**Task statement**
What is needed is an exact copy of the lines in the listing below, from the one with "rule creation process." up to and including the one with "This means that", with no other lines.

**Data provided**

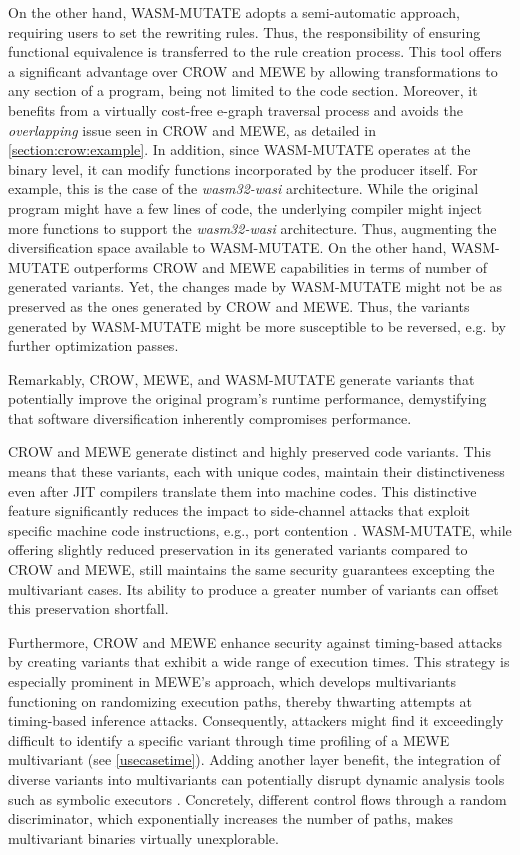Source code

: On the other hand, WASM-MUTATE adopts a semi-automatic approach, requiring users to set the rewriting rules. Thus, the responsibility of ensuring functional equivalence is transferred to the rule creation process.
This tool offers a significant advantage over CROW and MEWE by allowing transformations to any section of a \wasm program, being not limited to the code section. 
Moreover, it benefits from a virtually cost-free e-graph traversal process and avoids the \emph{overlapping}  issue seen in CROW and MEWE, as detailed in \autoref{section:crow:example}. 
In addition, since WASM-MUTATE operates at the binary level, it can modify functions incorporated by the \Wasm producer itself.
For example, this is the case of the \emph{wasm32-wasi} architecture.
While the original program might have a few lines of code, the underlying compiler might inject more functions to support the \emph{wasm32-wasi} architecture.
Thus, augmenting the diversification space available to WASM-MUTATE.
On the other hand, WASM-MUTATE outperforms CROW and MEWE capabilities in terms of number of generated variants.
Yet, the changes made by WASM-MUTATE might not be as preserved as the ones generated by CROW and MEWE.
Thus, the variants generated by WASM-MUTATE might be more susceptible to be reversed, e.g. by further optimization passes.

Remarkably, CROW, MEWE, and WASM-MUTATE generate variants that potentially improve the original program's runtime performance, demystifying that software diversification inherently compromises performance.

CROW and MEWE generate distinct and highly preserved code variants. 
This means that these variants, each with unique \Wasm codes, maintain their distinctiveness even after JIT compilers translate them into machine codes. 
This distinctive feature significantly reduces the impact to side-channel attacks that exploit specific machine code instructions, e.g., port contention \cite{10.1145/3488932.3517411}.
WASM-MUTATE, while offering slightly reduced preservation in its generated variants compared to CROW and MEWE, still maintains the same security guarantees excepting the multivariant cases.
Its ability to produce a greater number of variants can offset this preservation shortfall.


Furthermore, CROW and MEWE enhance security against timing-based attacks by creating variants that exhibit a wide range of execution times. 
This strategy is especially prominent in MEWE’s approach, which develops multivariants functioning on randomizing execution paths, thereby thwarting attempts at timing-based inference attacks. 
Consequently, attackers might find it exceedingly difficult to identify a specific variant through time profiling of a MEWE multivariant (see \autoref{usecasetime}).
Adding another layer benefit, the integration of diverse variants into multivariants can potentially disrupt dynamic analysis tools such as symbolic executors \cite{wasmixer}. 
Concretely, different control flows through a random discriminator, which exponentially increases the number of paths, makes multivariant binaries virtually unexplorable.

--

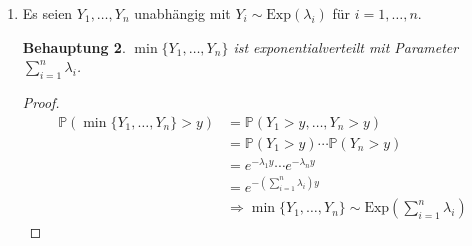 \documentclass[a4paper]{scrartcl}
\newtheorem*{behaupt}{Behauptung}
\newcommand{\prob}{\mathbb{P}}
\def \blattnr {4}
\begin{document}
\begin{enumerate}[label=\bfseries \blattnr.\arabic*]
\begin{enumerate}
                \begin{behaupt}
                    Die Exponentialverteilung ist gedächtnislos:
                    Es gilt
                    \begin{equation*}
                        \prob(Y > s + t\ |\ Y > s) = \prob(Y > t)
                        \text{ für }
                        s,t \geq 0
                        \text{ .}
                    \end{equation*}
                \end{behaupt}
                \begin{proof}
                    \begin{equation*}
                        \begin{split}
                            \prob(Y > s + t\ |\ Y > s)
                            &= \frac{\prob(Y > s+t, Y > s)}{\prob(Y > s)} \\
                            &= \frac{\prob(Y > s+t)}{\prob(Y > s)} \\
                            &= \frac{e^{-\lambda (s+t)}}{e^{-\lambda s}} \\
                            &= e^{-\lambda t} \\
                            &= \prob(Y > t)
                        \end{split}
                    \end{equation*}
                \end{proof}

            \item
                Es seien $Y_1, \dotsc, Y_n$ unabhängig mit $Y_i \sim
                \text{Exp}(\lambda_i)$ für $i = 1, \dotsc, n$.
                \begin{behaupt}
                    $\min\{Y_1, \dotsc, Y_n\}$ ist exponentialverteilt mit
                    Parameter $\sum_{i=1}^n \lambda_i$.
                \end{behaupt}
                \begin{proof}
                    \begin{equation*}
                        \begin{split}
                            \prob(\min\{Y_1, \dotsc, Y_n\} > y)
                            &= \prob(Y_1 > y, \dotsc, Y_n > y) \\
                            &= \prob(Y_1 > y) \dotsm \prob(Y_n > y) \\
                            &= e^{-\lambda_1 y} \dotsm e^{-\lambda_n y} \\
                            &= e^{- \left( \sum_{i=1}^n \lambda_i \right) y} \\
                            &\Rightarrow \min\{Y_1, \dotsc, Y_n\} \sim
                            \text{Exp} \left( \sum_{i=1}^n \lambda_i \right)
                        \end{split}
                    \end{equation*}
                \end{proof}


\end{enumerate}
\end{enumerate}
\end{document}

**Task answer**
: On the other hand, WASM-MUTATE adopts a semi-automatic approach, requiring users to set the rewriting rules. Thus, the responsibility of ensuring functional equivalence is transferred to the rule creation process.
This tool offers a significant advantage over CROW and MEWE by allowing transformations to any section of a \wasm program, being not limited to the code section. 
Moreover, it benefits from a virtually cost-free e-graph traversal process and avoids the \emph{overlapping}  issue seen in CROW and MEWE, as detailed in \autoref{section:crow:example}. 
In addition, since WASM-MUTATE operates at the binary level, it can modify functions incorporated by the \Wasm producer itself.
For example, this is the case of the \emph{wasm32-wasi} architecture.
While the original program might have a few lines of code, the underlying compiler might inject more functions to support the \emph{wasm32-wasi} architecture.
Thus, augmenting the diversification space available to WASM-MUTATE.
On the other hand, WASM-MUTATE outperforms CROW and MEWE capabilities in terms of number of generated variants.
Yet, the changes made by WASM-MUTATE might not be as preserved as the ones generated by CROW and MEWE.
Thus, the variants generated by WASM-MUTATE might be more susceptible to be reversed, e.g. by further optimization passes.

Remarkably, CROW, MEWE, and WASM-MUTATE generate variants that potentially improve the original program's runtime performance, demystifying that software diversification inherently compromises performance.

CROW and MEWE generate distinct and highly preserved code variants. 
This means that these variants, each with unique \Wasm codes, maintain their distinctiveness even after JIT compilers translate them into machine codes. 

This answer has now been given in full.